Marilù Oliva, Biancaneve nel Novecento

Due maternità dolorose

Bianca cresce in una bolla con l’amatissimo padre, mentre la madre è distante perché fa la venditrice ambulante, perché beve troppo, perché con la figlia vuole avere a che fare meno possibile. Il padre si ammala e muore e per Bianca comincia un lungo periodo di sbandamento che coincide con l’adolescenza e la prima giovinezza. In Biancaneve nel Novecento (Solferino), ambientato nella Bologna degli anni ottanta e novanta e nel campo di concentramento di Buchenwald, Marilù Oliva racconta due storie in prima persona: quella di Bianca, del contrasto con sua madre Candi, dei suoi primi amori e delle sue delusioni, e quella di Lili, una vecchia signora che dalla sua casa romana rievoca la propria deportazione e il periodo passato nel bordello del campo di concentramento. Nel finale le sorti delle due protagoniste si riuniscono, chiarendo i contorni di una riflessione sul rapporto madre/figlia che s’inscrive all’interno di un preciso momento storico, il Novecento evocato nel titolo.

Non sapevo esattamente cosa significasse il termine matrigna e lo avevo interpretato così: matrigna è una mamma bellissima, vanitosa e cattiva che non desidera la propria figlia, soprattutto se questa si chiama Bianca e la pelle chiara e le labbra rosse. Matrigna è una mamma che se ne sta intenta ai fatti suoi e non vuole un granché bene a chi vive con lei  e poco importa se il suo castello è fatiscente.

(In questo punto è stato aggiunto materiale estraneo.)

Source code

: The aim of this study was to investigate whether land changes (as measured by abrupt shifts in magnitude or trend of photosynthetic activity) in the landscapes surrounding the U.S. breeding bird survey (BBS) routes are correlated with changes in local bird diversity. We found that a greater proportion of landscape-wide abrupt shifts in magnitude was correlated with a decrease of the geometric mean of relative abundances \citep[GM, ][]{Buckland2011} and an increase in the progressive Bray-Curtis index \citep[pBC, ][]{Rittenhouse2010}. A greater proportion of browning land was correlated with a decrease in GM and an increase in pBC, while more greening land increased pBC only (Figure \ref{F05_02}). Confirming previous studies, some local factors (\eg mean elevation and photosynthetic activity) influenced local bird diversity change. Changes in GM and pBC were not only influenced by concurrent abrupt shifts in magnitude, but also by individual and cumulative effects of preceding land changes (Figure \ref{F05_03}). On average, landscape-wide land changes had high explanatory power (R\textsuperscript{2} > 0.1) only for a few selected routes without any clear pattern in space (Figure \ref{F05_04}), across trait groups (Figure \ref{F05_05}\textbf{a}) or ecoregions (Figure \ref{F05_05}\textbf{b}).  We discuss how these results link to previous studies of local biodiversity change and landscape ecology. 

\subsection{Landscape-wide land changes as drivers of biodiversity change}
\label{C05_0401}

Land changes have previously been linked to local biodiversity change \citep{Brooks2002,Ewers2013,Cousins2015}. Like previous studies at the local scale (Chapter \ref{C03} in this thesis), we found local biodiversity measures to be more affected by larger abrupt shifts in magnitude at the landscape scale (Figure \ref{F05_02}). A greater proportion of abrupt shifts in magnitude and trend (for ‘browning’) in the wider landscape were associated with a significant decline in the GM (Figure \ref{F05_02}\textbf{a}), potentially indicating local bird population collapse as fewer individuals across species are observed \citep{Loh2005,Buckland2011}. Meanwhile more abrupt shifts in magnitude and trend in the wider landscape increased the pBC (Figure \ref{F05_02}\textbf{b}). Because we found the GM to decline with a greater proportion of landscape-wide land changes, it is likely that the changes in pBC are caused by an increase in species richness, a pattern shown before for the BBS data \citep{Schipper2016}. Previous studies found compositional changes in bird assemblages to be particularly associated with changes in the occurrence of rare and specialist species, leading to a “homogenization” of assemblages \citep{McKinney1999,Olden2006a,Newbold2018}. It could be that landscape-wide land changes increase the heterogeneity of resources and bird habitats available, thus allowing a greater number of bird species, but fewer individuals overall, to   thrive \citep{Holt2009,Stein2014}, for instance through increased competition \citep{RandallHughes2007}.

Marilù Oliva, nata a Bologna, è scrittrice, saggista e docente di lettere. Ha scritto due thriller e romanzi a sfondo giallo e noir. Nel 2019 ha co-curato per Zanichelli un'antologia sui Promessi Sposi e ha realizzato due antologie patrocinate da Telefono Rosa. Collabora con diverse riviste ed è caporedattrice del blog letterario Libroguerriero. Per Solferino è uscita L'Odissea raccontata da Penelope, Circe, Calipso e le altre, una riscrittura in chiave femminile del poema omerico.